Vita Vea, for example, averaged 3.6 yards of distance from Mahomes on all of his interior rushes and was particularly bullish on his opportunities to rush from the edge position. Vea, Shaq Barrett and Ndamukong Suh were above the league average in terms of average pressure. This, despite the fact that Tampa Bay blitzed only a handful of times after the double cornerback blitz. Just 9% of Mahomes’s dropbacks were met with a blitz (again, one of Tampa’s lowest blitz rates of the season).
The Chiefs’ offensive line, according to ESPN Stats and Info, still managed to record a pass block win rate of 67%, which shows it was not necessarily as disastrous as initially thought. That also means the Bucs were able to create pressure with just their front four, which left them with room to double or bracket Hill and keep Travis Kelce’s damage to a minimum (they logged a 34% pressure rate with just four rushers, according to Next Gen Stats). This was reflected on Mahomes’s snap-to-throw time, which was nearly 3.5 seconds, more than a second per snap longer than Brady, and his extremely low completion percentage below expectation. Basically, some of the pressure was due to Mahomes’s inability to get rid of the ball, but he did not get rid of the ball because there was nowhere to throw it.
The consistent pressure out of four-man fronts and the Buccaneers’ ability to sit in their nebulous 2-high shell defensively contributed to what I felt was the most fascinating development of the game. It almost lured the Chiefs into believing they could continue squeaking by with five-man protection. Indeed, Andy Reid did little to alter his protection plan at halftime, despite how defeated both tackles appeared by then.
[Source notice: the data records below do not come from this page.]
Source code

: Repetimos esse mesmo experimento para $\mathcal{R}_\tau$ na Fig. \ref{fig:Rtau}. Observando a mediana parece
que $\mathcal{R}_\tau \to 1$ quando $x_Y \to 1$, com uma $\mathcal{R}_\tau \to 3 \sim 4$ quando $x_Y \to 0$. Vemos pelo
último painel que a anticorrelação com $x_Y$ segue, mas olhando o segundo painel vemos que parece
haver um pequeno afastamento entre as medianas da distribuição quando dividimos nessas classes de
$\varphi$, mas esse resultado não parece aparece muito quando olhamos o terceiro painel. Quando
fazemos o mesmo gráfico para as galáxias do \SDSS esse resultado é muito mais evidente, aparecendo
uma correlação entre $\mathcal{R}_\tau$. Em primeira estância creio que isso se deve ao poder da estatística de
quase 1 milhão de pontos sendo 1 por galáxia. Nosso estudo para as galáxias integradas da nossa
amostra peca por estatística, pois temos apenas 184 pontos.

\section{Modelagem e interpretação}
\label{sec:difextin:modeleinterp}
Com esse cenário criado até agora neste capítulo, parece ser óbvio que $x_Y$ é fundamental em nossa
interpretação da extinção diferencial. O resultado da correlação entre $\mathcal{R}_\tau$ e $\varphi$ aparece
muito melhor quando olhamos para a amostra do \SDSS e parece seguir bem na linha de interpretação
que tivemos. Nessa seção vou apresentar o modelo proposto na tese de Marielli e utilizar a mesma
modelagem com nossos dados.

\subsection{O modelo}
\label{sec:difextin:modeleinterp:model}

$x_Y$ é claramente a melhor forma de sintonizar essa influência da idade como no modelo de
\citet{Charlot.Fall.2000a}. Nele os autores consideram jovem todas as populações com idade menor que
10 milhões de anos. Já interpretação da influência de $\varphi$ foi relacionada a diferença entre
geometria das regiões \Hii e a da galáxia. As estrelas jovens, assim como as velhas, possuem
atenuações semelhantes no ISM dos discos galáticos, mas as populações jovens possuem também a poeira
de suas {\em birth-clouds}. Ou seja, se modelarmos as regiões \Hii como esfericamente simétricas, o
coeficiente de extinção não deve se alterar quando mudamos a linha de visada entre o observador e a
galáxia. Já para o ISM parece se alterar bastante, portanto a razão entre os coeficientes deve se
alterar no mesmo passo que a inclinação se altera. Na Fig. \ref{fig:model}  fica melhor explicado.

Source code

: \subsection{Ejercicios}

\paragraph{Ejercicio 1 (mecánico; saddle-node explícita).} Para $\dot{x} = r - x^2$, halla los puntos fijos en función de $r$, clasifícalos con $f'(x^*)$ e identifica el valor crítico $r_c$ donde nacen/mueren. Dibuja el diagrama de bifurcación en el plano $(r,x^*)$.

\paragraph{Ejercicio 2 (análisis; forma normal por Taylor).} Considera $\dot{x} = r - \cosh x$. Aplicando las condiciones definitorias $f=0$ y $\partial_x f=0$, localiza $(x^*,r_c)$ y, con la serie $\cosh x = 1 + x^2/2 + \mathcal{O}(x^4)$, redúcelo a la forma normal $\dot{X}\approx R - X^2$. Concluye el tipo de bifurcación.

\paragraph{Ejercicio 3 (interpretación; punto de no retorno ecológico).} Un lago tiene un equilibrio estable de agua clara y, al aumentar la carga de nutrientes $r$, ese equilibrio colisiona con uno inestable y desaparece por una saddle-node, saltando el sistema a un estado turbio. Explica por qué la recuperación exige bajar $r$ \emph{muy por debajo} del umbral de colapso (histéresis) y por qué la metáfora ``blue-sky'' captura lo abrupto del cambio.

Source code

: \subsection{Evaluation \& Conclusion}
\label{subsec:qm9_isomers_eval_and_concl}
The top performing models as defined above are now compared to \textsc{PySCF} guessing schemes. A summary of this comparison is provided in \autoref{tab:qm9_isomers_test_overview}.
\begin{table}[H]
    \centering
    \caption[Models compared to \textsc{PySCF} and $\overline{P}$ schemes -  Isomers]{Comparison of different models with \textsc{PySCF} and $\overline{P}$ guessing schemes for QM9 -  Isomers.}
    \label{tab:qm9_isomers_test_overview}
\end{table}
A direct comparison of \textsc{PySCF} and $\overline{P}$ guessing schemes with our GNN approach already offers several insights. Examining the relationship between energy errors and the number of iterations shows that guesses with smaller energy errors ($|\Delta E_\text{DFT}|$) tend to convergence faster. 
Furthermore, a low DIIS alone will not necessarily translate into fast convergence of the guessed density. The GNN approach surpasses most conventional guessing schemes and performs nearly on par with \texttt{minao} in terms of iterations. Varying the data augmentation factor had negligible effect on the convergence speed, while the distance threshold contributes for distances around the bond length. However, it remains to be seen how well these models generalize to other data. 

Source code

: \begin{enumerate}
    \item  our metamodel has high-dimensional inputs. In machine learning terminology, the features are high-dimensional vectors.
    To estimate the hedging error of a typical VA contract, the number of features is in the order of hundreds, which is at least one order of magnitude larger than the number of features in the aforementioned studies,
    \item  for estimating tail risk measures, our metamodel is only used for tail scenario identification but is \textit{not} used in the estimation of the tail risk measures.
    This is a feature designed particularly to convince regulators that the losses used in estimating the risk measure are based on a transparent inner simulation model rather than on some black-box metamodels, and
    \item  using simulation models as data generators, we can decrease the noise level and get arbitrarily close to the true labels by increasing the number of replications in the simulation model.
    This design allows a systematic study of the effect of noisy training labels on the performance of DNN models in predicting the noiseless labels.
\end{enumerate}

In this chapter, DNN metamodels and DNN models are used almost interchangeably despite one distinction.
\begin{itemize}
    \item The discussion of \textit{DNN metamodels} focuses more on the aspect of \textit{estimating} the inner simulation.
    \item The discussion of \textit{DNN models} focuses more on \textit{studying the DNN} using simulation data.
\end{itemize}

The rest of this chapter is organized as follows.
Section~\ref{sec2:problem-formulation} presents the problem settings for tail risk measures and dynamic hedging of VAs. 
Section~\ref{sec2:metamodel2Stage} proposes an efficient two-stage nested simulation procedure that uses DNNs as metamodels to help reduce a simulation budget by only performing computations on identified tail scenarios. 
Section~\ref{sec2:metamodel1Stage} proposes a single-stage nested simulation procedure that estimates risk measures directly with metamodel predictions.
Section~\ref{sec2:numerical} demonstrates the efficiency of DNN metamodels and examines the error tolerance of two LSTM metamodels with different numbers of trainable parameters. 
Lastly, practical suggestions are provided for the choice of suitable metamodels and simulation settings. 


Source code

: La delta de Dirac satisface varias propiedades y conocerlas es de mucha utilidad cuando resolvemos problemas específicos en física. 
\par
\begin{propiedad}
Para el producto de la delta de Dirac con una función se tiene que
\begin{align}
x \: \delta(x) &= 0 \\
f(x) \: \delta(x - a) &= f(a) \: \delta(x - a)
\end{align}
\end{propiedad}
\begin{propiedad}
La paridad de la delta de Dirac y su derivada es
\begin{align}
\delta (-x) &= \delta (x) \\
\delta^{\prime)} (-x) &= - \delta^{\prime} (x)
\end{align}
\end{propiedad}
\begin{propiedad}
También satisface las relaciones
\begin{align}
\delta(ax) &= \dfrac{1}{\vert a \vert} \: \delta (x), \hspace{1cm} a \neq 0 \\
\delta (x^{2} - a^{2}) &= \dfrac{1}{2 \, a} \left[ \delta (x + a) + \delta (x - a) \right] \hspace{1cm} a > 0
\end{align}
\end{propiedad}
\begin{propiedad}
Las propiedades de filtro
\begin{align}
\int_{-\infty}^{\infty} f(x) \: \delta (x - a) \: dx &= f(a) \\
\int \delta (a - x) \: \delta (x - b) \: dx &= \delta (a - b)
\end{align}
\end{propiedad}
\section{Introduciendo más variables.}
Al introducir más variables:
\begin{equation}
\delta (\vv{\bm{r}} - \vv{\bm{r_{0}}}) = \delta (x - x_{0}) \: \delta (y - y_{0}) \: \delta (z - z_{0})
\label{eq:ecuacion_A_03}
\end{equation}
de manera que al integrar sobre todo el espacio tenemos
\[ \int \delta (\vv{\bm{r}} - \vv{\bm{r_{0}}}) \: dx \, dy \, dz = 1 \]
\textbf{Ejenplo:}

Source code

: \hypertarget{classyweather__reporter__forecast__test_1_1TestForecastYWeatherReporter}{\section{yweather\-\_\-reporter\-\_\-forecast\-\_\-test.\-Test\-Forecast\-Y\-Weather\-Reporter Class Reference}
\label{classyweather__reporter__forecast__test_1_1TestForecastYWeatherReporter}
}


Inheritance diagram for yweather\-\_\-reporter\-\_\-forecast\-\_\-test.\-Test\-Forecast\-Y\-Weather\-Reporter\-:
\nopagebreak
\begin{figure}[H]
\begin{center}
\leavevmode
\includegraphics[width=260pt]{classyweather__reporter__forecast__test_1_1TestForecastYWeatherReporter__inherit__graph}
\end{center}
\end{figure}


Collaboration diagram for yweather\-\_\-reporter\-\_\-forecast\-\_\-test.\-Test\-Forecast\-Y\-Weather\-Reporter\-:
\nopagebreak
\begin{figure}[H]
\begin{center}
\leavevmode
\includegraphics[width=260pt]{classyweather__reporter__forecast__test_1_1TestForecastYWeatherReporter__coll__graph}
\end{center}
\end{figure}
After taking a spin through the second half, I counted every time the Chiefs used anything to negate the rush (exotic backfield motion, a running back staying in to chip, tight end blocking help or wide receiver chip blocking) and found five wide receiver chips in total, one running back chip and one instance of an additional tight end staying in to block (oddly, most of the time backup tight end Nick Keizer was in, he was running routes). The Chiefs used three intriguing backfield motion concepts but all on one series early in the second half before abandoning them altogether.
Next Gen Stats had the Chiefs in five-man protection a stunning 92.3% of the time, which is the third-highest total of any team since NGS started logging the statistic back in 2016.
It’s fascinating to watch a game in which a coach or coordinator has total control. In these moments, it’s almost like operating a vice grip. Bowles was able to place the Chiefs within his desired constraints and then slowly tighten the walls around them to the point that their offense finally resembled what it did in the fourth quarter: milquetoast, frantic, predictable and utterly helpless.
We might spend the coming days and weeks wondering why Reid didn’t do more to protect Mahomes. Why he and Eric Bieniemy did not do a better job of diversifying their looks and mixing up their personnel. But sometimes an opposing coach or coordinator simply presents you with a nightmare scenario from which there is no coming back. Sometimes, the game is lost before it even kicks off.